Masyarakat konsumen diminta untuk mewaspadai beredarnya daging celeng atau babi di pasaran. Kewaspadaan ini diperlukan menyusul terjadinya penangkapan oleh polisi terhadap pelaku penjual daging celeng di sejumlah wilayah di Indonesia. (7 Kasus Oplosan Daging Babi di Berbagai Daerah, kumparanNEWS, 21 Mei 2020 13:38). Berdasarkan penelusuran, kasus yang mirip juga terjadi di beberapa daerah lain. Misalnya di Lubuklinggau pada 2017; di Jenggawah, Jember, pada 2017; hingga di Tanjung Balai, Palembang, pada 2019.
Pelaku bisa dijerat dengan beberapa UU secara berlapis, yakni Undang Undang tentang Perlindungan Konsumen, Undang Undang tentang Perindustrian, Undang Undang tentang Perdagangan, UU tentang Peternakan dan Kesehatan Hewan, UU Pangan, UU Karantina, KUHPidana dan Kepmenag RI Nomor 518 tahun 2001 tentang pedoman Tata cara pemeriksaan dan penetapan Pangan Halal. Pelaku tersebut harus mendapat hukuman yang setimpal agar ada efek jera. Hukuman ini juga sebagai efek jera kepada pedagang lain yang memiliki niat tak baik terhadap konsumen. Di sisi lain, pengawasan yang dilakukan pemerintah terbilang lemah. Sebab, sudah beberapa kali ada temuan kasus penjualan daging sapi yang dioplos dengan daging celeng. Fungsi pengawasan yang dimiliki pemerintah belum dijalankan secara optimal, kalaupun dijalankan, belum kontinyu dan konsisten.
Celeng yang biasa diburu di Sumatera karena menjadi hama kebun sawit, harus diwaspadai peredarannya. Daging babi hutan ini bisa mengandung banyak penyakit, seperti cacing pita. Daging babi bukan komoditas larangan tapi harus penuhi persyaratan tertentu, seperti adanya Surat Keterangan Kesehatan Hewan (SKKH). Serat dagingnya sangat mirip dengan daging sapi, jadi ketika sudah dioplos, sangat susah mengidentifikasi. Harga daging celeng ini juga lebih murah atau setengah dari daging sapi.

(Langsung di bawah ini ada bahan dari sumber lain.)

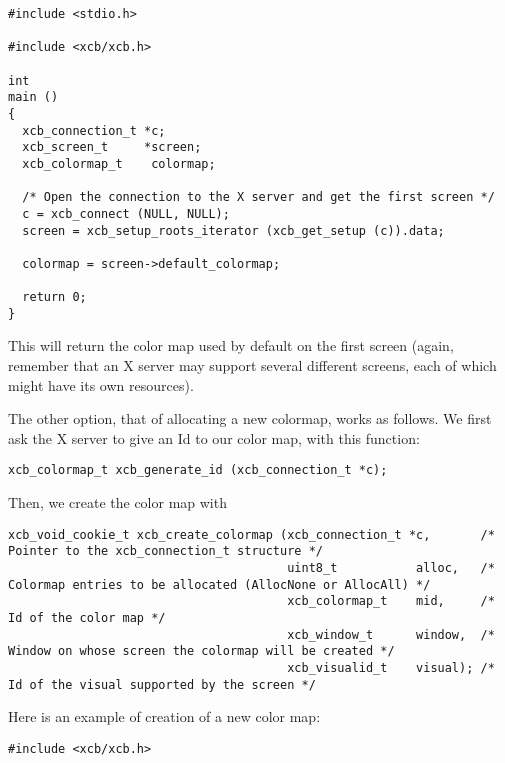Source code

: \documentclass[12pt,oneside,titlepage]{book}
\begin{document}
\begin{enumerate}
\begin{enumerate}
\begin{verbatim}
#include <stdio.h>

#include <xcb/xcb.h>

int
main ()
{
  xcb_connection_t *c;
  xcb_screen_t     *screen;
  xcb_colormap_t    colormap;

  /* Open the connection to the X server and get the first screen */
  c = xcb_connect (NULL, NULL);
  screen = xcb_setup_roots_iterator (xcb_get_setup (c)).data;

  colormap = screen->default_colormap;

  return 0;
}
\end{verbatim}

    This will return the color map used by default on the first screen
    (again, remember that an X server may support several different
    screens, each of which might have its own resources).

    The other option, that of allocating a new colormap, works as
    follows. We first ask the X server to give an Id to our color map,
    with this function:

\begin{verbatim}
xcb_colormap_t xcb_generate_id (xcb_connection_t *c);
\end{verbatim}

    Then, we create the color map with

\begin{verbatim}
xcb_void_cookie_t xcb_create_colormap (xcb_connection_t *c,       /* Pointer to the xcb_connection_t structure */
                                       uint8_t           alloc,   /* Colormap entries to be allocated (AllocNone or AllocAll) */
                                       xcb_colormap_t    mid,     /* Id of the color map */
                                       xcb_window_t      window,  /* Window on whose screen the colormap will be created */
                                       xcb_visualid_t    visual); /* Id of the visual supported by the screen */
\end{verbatim}

    Here is an example of creation of a new color map:

\begin{verbatim}
#include <xcb/xcb.h>


\end{verbatim}
\end{enumerate}
\end{enumerate}
\end{document}
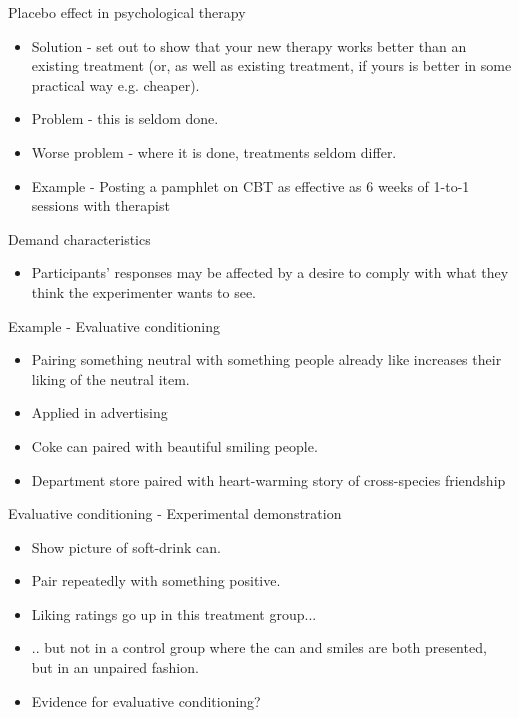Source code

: \documentclass{beamer}
\begin{document}
\begin{frame}{Placebo effect in psychological therapy}
\begin{itemize}
\item Solution - set out to show that your new therapy works better than an existing treatment (or, as well as existing treatment, if yours is better in some practical way e.g. cheaper).
\item Problem - this is seldom done.
\item Worse problem - where it is done, treatments seldom differ. 
\item Example - Posting a pamphlet on CBT as effective as 6 weeks of 1-to-1 sessions with therapist
\end{itemize}
\end{frame}



\begin{frame}{Demand characteristics}
\begin{itemize}
\item Participants' responses may be affected by a desire to comply with what they think the experimenter wants to see.
\end{itemize}
\end{frame}



\begin{frame}{Example - Evaluative conditioning}
\begin{itemize}
\item Pairing something neutral with something people already like increases their liking of the neutral item.
\item Applied in advertising
\item Coke can paired with beautiful smiling people.
\item Department store paired with heart-warming story of cross-species friendship 
\end{itemize}
\end{frame}

\begin{frame}{Evaluative conditioning - Experimental demonstration}
\begin{itemize}
\item Show picture of soft-drink can.
\item Pair repeatedly with something positive.
\item Liking ratings go up in this treatment group...
\item .. but not in a control group where the can and smiles are both presented, but in an unpaired fashion. 
\item Evidence for evaluative conditioning?
\end{itemize}
\end{frame}
\end{document}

Lebaran mempunyai peran besar dalam perekonomian di Indonesia. Dalam periode lebaran, konsumsi nasional meningkat secara signifikan. Dampak ekonomi lebaran ini juga bakal dirasakan pemerintah daerah melalui kenaikan PAD. Bagi sebagian besar umat muslim Indonesia hal ini diharamkan dan peredarannya meresahkan psikologis masyarakat. Maraknya penyelundupan daging celeng, terutama dari Sumatera ke Jawa harus menjadi perhatian serius pemerintah karena merugikan kaum muslim, baik secara materiil maupun kerugian immateril/keimanan yang kaitannya dengan soal adzab. (*)
*) DR. Firman Turmantara Endipradja, S.H.,S.Sos.,M.Hum./ Dosen Hukum Perlindungan Konsumen Pascasarjana Univ. Pasundan dan Pascasarjana Univ. Katolik Parahyangan/Wakil Ketua Komisi Komunikasi dan Edukasi BPKN RI.